Konubinix' site

How I Debug MTU Issues in K3d in Docker in Earthly in Docker in K8s

Fleeting

earthly is awesome because it unlocks a bunch of use cases that were impossible otherwise. But it comes with several layers of abstraction that may be worth understanding.

In the past, I have already been confronted to issues with running docker in some containerized environment. The last one was about the fact that docker does not check the mtu at startup.

I fell into a similar issue today. I needed to dig deeper into all the layer of abstraction I set up in the CI. I take advantage of this to write down what I learned.

When I need to tests software in the context of k8s, my CI looks like this:

  1. a virtual machine hosted on hetzner,
  2. running k3s, hence containerd,
  3. running an actions-runner-controller,
  4. running earthly, hence earthly-buildkitd in docker,
  5. running buildkit-runc,
  6. running docker (because of WITH DOCKER) to run k3d,
  7. running k3s, hence containerd,
  8. running the pods in am interested in.

All those layers make sense and provide a comfortable development environment.

1-3 make the handling of the CI infrastructure easy and allows fine tuning horizontal scaling.

4-5 comes with earthly, bring high reproducibility power, ease organising ones code and artifacts and free the developers from having to adapt to CI provider subtleties1.

6-8 brings the ease of testing stuff in a reproducible way. Since there are a lot of code in the helm charts and values, it is very useful to run tests in that way2.
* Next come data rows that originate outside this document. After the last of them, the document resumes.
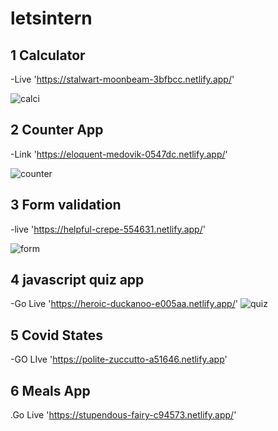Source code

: # letsintern

  ##  1 Calculator 

   -Live 'https://stalwart-moonbeam-3bfbcc.netlify.app/'

![calci](https://user-images.githubusercontent.com/87072168/233073256-dc25b157-54b4-4ee1-b510-87a9342e91e7.JPG)

</hr>

## 2 Counter App

   -Link 'https://eloquent-medovik-0547dc.netlify.app/'
  
![counter](https://user-images.githubusercontent.com/87072168/233776414-79a81e83-b5f4-4cee-9c03-695451b7da3e.JPG)

</hr>


## 3  Form validation

-live 'https://helpful-crepe-554631.netlify.app/'
<br/>

![form](https://user-images.githubusercontent.com/87072168/233319586-16c697ba-a09d-4d2c-acea-84c2f3e62f6a.JPG)

</hr>

##  4 javascript quiz app

-Go Live 'https://heroic-duckanoo-e005aa.netlify.app/'
![quiz](https://user-images.githubusercontent.com/87072168/233776697-0e99760c-abcb-444e-8808-8f76c2077696.JPG)


## 5 Covid States 
-GO LIve  'https://polite-zuccutto-a51646.netlify.app'


## 6 Meals App

.Go Live 'https://stupendous-fairy-c94573.netlify.app/'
But when something goes wrong and you need to get into it, that may become a bit tricky.

This setup did not work out of the box. The cluster never started. Therefore I needed to get into the running github action.

Because I already have some issues with the MTU, I started looking at it.

There are two issues here:

First, the docker spawned by earthly (using WITH DOCKER) did not have an appropriate mtu (1500, which is greater than 1400 in the outside network).

Unfortunately, the current code does not provide a mean to change it. But it does not overwrite whatever config already exists.

Hence we added just before WITH DOCKER the following line.

RUN mkdir -p /etc/docker && echo '{"mtu": 1400}' > /etc/docker/daemon.json

That way, the spawned docker has the appropriate mtu.

The second problem is that k3d (using k3d registry create and --registry-use) spawns a container in a network without guessing the mtu. Docker falls back on 1500 (even though docker itself is configured to use mtu 1400).

I could extend clk k8s to run create a network with the correct mtu using docker network create somename --opt com.docker.network.driver.mtu=1400 and then use k3d cluster create --network somename and k3d registry create --default-network somename.

But I got pragmatic and used kind instead, than actually infer the appropriate value of mtu: 1400.

Notes linking here


  1. The CI job becomes as simple as:

    ci:
      runs-on: [self-hosted]
      steps:
      - uses: earthly/actions-setup@v1
        id: setup
        with:
          version: v0.6.29
      - run: earthly -P --push +ci
    
     ↩︎
  2. In the Earthfile I can test my code in a cluster with something like

    myimage:
       FROM alpine
       ...
       SAVE IMAGE myremotename
    
    ci:
        FROM earthly/dind:ubuntu
        RUN apt-get update && apt-get install --yes git wget python3-distutils python3-pytest
        RUN wget -O - https://clk-project.org/install.sh | env CLK_EXTENSIONS=k8s bash
        WORKDIR /app
        COPY --dir myfiles /app
        WITH DOCKER --load 127.0.0.1:5000/myimage:dev=+myimage
            RUN /app/test.sh
        END
    

    And then in the test (I use clk k8s).

    #!/bin/bash
    
    clk k8s flow
    docker push --quiet 127.0.0.1:5000/myimage:dev
    helm dependency-update /app/helm
    helm install myapp /app/helm \
         --values /app/helm/values-dev.yaml \
         --set myapp.image.repository=localhost:5000/myimage \
         --set myapp.image.tag=dev
    
    kubectl wait pods -l app.kubernetes.io/name=myimage --for condition=Ready --timeout=2m
    pytest /app/tests
    
     ↩︎